* [STUDY MATERIAL]:

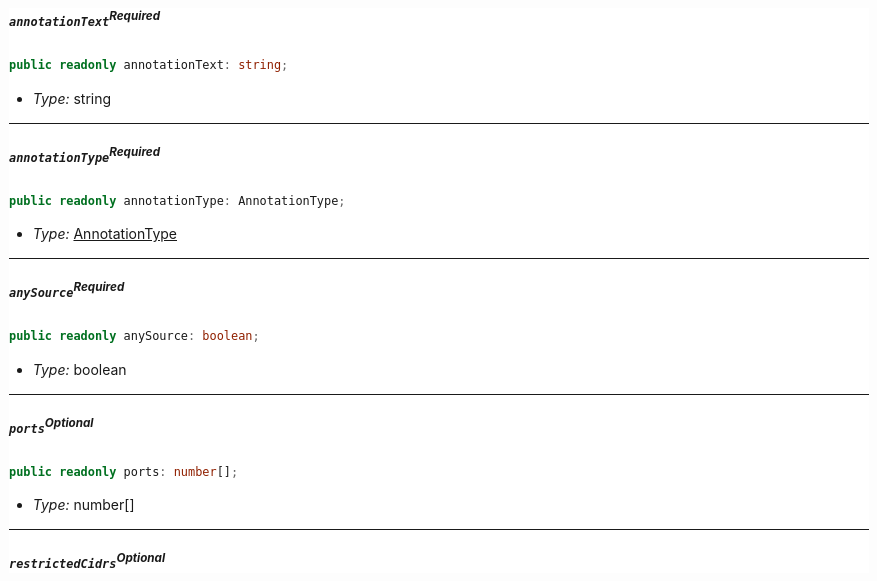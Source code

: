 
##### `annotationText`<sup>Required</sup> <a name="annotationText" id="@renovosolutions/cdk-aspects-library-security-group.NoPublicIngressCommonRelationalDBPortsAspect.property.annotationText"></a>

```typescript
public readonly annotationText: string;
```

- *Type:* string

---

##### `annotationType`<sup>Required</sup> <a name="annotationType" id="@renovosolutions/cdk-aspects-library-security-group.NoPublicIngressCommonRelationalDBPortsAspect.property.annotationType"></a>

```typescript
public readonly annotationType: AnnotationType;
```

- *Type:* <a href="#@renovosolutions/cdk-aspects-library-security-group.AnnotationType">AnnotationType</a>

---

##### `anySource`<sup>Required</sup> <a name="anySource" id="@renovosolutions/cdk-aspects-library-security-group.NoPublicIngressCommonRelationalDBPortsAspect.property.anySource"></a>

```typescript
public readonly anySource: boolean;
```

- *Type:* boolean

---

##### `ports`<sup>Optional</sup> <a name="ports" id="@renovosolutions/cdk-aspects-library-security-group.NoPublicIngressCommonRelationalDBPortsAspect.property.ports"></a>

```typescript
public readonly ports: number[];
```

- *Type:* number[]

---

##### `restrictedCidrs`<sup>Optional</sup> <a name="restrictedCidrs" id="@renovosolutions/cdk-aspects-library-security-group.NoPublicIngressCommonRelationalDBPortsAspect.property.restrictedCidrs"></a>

* [TASK]: Filter the entries above down to the lines that hold the word "Required", and copy those lines.

* [RESPONSE TO THE TASK]:
##### `annotationText`<sup>Required</sup> <a name="annotationText" id="@renovosolutions/cdk-aspects-library-security-group.NoPublicIngressCommonRelationalDBPortsAspect.property.annotationText"></a>
##### `annotationType`<sup>Required</sup> <a name="annotationType" id="@renovosolutions/cdk-aspects-library-security-group.NoPublicIngressCommonRelationalDBPortsAspect.property.annotationType"></a>
##### `anySource`<sup>Required</sup> <a name="anySource" id="@renovosolutions/cdk-aspects-library-security-group.NoPublicIngressCommonRelationalDBPortsAspect.property.anySource"></a>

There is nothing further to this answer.